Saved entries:

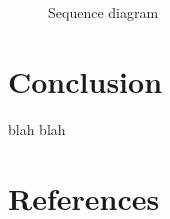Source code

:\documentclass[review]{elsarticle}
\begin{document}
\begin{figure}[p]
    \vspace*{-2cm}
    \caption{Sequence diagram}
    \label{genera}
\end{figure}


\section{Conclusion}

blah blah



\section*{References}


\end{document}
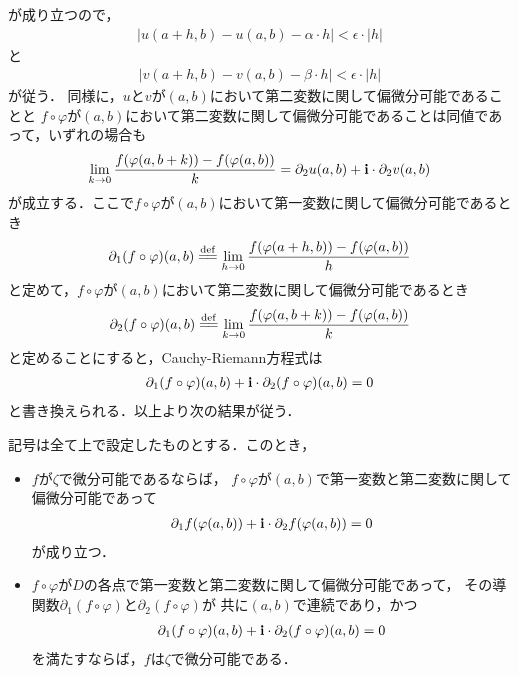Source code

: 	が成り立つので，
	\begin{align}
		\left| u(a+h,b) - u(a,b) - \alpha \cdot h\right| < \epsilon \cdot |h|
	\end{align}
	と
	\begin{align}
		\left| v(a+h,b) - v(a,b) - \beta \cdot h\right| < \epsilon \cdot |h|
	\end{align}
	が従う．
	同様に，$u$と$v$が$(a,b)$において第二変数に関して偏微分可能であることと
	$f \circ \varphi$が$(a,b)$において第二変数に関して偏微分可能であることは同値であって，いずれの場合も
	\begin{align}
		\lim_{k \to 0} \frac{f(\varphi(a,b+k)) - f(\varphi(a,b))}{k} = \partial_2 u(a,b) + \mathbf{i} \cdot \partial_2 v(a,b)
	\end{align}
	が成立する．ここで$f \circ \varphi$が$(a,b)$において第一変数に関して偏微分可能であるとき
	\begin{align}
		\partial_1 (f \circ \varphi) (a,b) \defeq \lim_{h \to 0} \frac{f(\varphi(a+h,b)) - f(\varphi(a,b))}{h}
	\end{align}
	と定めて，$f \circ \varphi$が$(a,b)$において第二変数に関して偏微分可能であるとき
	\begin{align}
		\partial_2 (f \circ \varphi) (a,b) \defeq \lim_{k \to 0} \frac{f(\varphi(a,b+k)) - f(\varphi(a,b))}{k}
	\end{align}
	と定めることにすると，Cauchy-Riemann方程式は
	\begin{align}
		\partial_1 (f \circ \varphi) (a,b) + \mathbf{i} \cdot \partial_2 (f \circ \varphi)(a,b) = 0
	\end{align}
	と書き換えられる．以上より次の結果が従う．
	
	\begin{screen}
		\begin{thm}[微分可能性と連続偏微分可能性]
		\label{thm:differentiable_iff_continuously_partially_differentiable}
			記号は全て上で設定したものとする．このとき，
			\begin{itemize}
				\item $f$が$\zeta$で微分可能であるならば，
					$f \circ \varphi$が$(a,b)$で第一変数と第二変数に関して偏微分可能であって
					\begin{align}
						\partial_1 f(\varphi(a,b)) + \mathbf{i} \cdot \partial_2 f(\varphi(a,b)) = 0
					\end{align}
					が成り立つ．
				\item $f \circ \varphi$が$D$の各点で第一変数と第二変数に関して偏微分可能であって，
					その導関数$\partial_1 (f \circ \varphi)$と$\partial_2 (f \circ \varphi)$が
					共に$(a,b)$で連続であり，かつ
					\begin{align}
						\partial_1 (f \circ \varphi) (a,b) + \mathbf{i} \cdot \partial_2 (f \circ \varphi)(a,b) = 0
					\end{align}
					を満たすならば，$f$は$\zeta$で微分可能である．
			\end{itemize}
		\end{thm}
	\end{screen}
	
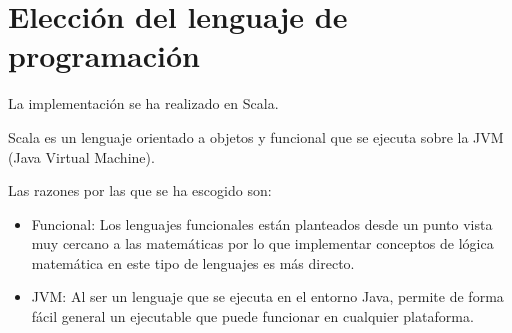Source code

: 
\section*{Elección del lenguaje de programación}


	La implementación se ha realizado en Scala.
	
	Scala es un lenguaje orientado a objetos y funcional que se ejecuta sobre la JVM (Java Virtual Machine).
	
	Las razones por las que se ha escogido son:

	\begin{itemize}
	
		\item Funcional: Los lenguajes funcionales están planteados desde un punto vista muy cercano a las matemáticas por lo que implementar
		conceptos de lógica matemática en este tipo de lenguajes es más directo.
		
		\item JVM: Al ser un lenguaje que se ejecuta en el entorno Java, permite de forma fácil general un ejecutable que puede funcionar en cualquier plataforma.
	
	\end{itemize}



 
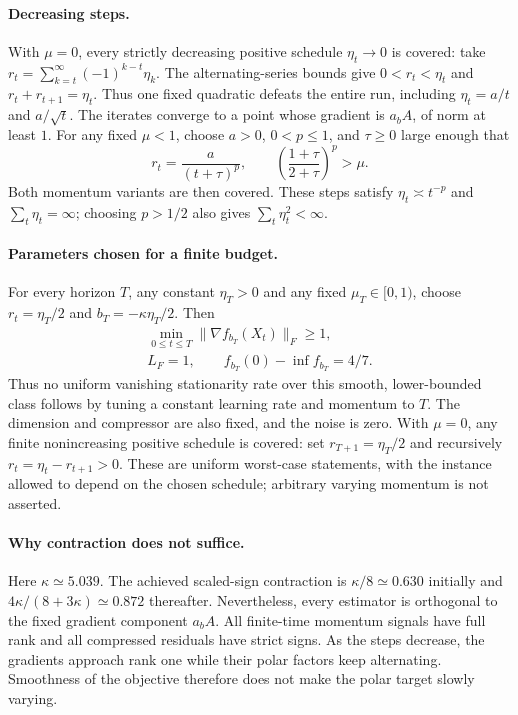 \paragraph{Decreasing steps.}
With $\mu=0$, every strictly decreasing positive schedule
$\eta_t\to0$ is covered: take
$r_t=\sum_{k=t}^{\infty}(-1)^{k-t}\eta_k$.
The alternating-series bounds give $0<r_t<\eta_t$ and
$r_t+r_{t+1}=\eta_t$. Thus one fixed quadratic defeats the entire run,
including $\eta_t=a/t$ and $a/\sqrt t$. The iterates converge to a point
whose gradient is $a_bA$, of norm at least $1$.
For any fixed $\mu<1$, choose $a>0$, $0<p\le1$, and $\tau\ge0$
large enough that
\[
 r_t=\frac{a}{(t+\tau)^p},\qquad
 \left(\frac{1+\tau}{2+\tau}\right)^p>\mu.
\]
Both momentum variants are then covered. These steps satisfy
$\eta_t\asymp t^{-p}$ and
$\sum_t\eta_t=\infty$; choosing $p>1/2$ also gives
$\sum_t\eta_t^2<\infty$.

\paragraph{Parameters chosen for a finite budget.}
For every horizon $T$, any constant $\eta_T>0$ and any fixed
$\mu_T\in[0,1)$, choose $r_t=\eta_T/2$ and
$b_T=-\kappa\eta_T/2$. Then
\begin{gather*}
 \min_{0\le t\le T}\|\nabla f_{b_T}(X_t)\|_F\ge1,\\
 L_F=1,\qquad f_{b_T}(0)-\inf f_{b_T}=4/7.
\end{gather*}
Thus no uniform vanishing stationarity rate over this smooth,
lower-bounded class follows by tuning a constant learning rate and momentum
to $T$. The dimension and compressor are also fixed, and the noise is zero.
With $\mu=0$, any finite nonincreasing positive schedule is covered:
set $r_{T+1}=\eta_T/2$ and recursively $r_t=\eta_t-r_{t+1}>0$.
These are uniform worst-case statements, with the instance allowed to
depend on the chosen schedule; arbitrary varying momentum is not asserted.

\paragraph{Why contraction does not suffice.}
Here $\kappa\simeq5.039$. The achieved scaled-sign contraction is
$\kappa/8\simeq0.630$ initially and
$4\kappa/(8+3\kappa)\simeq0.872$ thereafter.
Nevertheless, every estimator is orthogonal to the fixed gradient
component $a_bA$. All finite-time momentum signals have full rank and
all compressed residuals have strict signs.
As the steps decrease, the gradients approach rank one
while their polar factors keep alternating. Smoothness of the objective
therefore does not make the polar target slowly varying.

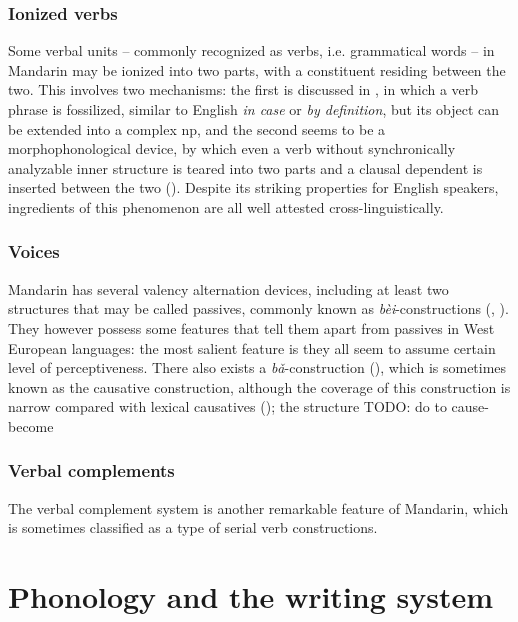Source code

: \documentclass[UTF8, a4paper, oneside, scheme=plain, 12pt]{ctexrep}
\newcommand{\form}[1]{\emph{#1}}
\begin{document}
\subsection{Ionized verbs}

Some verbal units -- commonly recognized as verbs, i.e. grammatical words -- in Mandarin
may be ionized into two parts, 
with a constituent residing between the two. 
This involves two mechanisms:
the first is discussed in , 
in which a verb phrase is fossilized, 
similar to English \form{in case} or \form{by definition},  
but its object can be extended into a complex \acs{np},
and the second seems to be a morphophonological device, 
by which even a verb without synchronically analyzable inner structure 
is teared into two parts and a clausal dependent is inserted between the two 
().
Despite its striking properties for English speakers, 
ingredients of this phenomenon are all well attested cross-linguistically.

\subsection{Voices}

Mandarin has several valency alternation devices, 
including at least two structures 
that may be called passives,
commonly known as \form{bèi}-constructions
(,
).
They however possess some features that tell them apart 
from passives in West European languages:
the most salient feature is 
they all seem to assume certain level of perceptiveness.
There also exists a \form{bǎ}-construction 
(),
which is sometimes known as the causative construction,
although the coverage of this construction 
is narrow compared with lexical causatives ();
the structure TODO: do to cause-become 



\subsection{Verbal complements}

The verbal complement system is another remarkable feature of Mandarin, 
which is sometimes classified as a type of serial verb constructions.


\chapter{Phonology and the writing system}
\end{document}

### EXERCISE INSTRUCTIONS
Give the exact lines, and only those, from the line containing "For any fixed" through the line containing "Here $\kappa\simeq5.039$. The" in the entries above.

### ANSWER BOX
For any fixed $\mu<1$, choose $a>0$, $0<p\le1$, and $\tau\ge0$
large enough that
\[
 r_t=\frac{a}{(t+\tau)^p},\qquad
 \left(\frac{1+\tau}{2+\tau}\right)^p>\mu.
\]
Both momentum variants are then covered. These steps satisfy
$\eta_t\asymp t^{-p}$ and
$\sum_t\eta_t=\infty$; choosing $p>1/2$ also gives
$\sum_t\eta_t^2<\infty$.

\paragraph{Parameters chosen for a finite budget.}
For every horizon $T$, any constant $\eta_T>0$ and any fixed
$\mu_T\in[0,1)$, choose $r_t=\eta_T/2$ and
$b_T=-\kappa\eta_T/2$. Then
\begin{gather*}
 \min_{0\le t\le T}\|\nabla f_{b_T}(X_t)\|_F\ge1,\\
 L_F=1,\qquad f_{b_T}(0)-\inf f_{b_T}=4/7.
\end{gather*}
Thus no uniform vanishing stationarity rate over this smooth,
lower-bounded class follows by tuning a constant learning rate and momentum
to $T$. The dimension and compressor are also fixed, and the noise is zero.
With $\mu=0$, any finite nonincreasing positive schedule is covered:
set $r_{T+1}=\eta_T/2$ and recursively $r_t=\eta_t-r_{t+1}>0$.
These are uniform worst-case statements, with the instance allowed to
depend on the chosen schedule; arbitrary varying momentum is not asserted.

\paragraph{Why contraction does not suffice.}
Here $\kappa\simeq5.039$. The achieved scaled-sign contraction is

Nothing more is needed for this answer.